Can Jet.com Take on Amazon and Win? - weston
http://www.newyorker.com/business/currency/can-jet-com-take-on-amazon-and-win

======
minthd
What they forgot - jet.com is (secretly) backed by Amazon's biggest
competitor(the chinese alibaba)[1]. Since AliBaba's revenue is probably larger
than Amazon, since Alibaba is definetly bigger in cross-border retail - and
it's investing huge sums into creating a global logistics network that could
ship things from china to any customer in the world in 4-7 days(and also ship
things from local warehouses for less time) , and it's model is less expensive
than Amazon for manufacturers who want to sell direct-to-consumer(with great
savings) ,and since there's decent likelihood of chinese government support
behind the scenes, There's a good chance AliBaba will win the heart of the
low-price seeking consumer.

Anyway, it's gonna be an interesting battle. I'm bringing the popcorn.

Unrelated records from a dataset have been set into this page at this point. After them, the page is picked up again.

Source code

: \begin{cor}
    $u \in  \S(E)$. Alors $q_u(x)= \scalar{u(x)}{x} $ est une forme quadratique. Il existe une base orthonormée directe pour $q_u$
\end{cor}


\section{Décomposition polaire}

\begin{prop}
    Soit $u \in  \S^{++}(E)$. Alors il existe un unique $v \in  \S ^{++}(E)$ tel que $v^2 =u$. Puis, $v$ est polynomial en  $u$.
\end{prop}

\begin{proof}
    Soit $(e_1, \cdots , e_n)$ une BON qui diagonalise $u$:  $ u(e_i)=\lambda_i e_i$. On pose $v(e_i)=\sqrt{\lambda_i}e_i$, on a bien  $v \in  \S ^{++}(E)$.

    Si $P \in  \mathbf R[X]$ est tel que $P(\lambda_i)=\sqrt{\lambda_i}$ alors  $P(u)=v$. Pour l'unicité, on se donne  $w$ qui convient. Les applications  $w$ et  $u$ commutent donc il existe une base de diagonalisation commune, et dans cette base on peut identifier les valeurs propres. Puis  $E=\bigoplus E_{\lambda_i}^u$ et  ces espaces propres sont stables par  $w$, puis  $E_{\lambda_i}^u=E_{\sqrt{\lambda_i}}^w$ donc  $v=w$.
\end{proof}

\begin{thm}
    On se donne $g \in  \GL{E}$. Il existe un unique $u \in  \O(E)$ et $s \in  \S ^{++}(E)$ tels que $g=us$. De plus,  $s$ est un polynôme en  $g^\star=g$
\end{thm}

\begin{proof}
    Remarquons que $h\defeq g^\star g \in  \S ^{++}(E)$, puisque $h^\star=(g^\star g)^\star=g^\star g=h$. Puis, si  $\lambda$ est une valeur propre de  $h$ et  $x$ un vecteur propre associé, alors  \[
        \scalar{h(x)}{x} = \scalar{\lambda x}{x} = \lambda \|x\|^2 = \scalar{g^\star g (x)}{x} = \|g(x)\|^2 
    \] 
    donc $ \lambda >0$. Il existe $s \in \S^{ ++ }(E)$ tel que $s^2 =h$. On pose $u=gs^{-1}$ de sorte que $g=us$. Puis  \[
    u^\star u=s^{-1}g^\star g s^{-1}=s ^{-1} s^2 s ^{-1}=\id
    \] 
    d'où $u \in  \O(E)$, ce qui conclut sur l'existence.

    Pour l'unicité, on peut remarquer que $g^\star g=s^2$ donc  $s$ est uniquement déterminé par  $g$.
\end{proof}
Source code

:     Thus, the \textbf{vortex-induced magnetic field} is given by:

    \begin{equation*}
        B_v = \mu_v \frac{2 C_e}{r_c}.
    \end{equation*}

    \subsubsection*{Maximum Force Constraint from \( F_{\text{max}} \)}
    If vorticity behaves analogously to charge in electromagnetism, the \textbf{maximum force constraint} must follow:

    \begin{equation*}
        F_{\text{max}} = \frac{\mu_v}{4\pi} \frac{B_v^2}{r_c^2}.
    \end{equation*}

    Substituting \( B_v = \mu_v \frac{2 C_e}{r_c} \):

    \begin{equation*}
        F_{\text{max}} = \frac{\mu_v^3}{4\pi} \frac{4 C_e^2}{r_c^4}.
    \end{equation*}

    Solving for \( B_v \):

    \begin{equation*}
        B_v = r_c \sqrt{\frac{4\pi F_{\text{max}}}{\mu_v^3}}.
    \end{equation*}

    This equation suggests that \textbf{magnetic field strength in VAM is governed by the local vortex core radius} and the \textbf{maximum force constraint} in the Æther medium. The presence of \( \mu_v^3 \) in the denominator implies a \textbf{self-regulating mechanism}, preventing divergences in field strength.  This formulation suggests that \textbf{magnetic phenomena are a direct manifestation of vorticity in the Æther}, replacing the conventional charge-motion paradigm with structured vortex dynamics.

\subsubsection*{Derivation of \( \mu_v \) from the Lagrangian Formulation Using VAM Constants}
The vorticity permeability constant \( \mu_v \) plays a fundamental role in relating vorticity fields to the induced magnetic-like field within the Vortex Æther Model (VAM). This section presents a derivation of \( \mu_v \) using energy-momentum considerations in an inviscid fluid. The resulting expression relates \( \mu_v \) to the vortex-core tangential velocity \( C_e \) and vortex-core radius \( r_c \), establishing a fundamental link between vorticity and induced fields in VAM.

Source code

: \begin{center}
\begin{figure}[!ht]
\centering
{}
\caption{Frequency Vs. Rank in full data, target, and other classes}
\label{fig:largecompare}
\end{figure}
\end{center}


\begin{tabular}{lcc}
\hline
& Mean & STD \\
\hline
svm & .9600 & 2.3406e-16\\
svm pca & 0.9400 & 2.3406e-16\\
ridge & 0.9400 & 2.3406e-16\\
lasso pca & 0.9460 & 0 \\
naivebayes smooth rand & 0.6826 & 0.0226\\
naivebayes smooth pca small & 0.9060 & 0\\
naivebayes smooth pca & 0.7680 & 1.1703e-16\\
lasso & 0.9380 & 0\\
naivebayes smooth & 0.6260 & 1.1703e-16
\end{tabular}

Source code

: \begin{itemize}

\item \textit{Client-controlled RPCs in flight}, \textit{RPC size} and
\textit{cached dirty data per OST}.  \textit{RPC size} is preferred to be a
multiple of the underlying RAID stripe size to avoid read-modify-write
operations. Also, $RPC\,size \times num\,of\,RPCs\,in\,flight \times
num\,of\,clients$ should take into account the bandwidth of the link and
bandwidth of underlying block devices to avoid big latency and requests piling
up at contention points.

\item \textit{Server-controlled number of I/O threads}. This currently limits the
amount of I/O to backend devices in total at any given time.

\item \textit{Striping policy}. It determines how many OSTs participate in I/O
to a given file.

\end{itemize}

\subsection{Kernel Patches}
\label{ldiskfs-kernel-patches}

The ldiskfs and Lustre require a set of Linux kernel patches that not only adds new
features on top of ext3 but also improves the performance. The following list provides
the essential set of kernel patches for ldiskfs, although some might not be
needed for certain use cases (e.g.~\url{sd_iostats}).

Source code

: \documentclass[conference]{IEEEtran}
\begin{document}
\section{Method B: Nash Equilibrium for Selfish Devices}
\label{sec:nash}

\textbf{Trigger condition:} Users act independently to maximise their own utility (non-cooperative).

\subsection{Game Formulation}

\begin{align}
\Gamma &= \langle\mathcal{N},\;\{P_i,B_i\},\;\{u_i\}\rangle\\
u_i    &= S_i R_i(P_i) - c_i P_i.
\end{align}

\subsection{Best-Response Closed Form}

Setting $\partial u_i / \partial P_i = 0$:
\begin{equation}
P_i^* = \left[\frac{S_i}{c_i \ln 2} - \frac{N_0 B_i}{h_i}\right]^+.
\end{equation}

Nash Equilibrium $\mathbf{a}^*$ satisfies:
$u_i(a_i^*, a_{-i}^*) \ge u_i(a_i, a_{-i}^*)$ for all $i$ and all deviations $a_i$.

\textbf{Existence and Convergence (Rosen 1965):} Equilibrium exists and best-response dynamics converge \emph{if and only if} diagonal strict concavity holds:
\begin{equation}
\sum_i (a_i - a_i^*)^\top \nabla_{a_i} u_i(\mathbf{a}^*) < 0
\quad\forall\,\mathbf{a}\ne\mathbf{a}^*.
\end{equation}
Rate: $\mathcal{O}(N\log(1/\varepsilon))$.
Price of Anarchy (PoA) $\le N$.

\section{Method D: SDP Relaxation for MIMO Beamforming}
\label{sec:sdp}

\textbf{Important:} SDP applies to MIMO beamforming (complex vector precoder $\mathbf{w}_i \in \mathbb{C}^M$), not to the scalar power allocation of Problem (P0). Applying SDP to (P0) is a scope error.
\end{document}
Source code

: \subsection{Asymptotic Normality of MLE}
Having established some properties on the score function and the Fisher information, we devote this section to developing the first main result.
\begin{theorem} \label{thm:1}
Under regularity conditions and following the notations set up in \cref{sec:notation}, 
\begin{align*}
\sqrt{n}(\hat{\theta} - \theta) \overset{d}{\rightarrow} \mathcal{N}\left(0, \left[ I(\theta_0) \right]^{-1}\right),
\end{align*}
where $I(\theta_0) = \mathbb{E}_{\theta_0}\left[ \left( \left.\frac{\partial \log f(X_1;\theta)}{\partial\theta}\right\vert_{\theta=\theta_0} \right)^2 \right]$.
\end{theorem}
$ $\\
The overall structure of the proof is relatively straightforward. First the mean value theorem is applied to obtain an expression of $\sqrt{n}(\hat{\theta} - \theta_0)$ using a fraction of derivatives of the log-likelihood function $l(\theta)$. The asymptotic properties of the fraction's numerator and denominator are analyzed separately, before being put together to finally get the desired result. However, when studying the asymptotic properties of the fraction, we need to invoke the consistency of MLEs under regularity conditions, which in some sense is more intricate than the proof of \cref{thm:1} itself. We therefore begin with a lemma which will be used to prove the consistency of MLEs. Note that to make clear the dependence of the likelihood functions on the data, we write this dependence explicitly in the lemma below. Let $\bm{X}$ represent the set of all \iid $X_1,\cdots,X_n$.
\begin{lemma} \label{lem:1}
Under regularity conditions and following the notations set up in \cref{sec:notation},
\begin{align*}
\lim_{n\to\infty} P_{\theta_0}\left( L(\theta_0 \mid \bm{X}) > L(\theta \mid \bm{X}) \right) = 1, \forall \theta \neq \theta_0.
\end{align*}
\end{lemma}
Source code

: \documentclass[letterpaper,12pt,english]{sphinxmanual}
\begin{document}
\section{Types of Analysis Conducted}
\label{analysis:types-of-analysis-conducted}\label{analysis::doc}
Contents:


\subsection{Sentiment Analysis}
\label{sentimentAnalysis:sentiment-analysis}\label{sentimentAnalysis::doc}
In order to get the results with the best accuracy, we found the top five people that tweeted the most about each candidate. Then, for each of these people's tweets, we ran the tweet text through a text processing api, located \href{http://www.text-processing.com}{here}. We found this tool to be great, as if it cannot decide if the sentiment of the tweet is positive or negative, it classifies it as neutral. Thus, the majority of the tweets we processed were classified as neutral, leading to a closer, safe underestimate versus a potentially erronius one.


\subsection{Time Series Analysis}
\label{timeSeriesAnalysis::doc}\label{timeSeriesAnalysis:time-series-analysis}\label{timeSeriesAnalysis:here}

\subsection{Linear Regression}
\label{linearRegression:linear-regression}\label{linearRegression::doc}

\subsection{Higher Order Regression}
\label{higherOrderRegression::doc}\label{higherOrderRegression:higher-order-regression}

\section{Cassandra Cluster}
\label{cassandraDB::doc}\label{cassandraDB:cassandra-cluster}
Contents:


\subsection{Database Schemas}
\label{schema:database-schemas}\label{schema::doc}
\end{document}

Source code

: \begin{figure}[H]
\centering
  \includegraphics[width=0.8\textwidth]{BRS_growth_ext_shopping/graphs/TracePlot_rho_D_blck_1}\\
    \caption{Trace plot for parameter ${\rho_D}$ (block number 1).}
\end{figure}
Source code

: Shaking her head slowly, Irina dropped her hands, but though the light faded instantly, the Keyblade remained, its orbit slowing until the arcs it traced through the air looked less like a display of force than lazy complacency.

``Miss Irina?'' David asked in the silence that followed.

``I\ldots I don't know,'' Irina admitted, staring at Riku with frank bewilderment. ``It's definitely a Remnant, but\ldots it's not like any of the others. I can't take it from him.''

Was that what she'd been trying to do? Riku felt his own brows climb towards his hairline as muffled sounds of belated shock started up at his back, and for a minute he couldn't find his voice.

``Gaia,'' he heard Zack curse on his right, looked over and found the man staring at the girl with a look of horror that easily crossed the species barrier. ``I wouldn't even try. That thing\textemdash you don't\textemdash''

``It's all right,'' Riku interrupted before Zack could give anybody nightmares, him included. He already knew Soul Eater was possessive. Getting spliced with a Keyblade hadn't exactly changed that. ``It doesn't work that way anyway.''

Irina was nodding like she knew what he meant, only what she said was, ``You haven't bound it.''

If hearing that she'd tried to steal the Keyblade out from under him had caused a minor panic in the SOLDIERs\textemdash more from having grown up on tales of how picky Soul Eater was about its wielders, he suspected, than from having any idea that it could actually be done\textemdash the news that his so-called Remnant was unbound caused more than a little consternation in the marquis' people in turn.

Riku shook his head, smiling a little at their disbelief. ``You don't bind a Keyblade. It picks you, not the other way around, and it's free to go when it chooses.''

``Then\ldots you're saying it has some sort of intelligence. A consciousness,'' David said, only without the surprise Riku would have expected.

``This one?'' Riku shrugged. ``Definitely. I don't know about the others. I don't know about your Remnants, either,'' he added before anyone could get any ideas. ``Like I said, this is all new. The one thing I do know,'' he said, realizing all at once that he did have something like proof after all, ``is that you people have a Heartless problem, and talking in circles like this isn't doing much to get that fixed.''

[1][http://www.valuewalk.com/2015/04/alibaba-backing-amazon-
riva...](http://www.valuewalk.com/2015/04/alibaba-backing-amazon-rival-jet-
com/)

------
aj_100
Sorry to vent but...

I had a really bad interview experience with Jet, to the point where I would
never shop with them as a customer. They recruited me, I passed two phone
interviews, and I thought I did well in the on-site interview. And then...
nothing. No feedback, no formal rejection, just nothing. I emailed and called
several times but even then I never got a "no" \- I would get a "we're still
trying to figure out our team organization". There was absolutely no
communication from their side at all. So it's several months later now and
I've given up any hope of any kind of response. And I'm walking away from the
experience just feeling kind of disrespected. (It's a shame too because I
would have loved to work at an F# shop.)

Every touch point an organization has with someone on the outside is the
opportunity to help or hurt your image a tiny little bit. And I think Jet
could definitely use some work in that department.

------
uptown
Probably not. But if you want to shop on price, check out Walmart.com. They're
pretty consistently clobbering Amazon across a variety of product categories.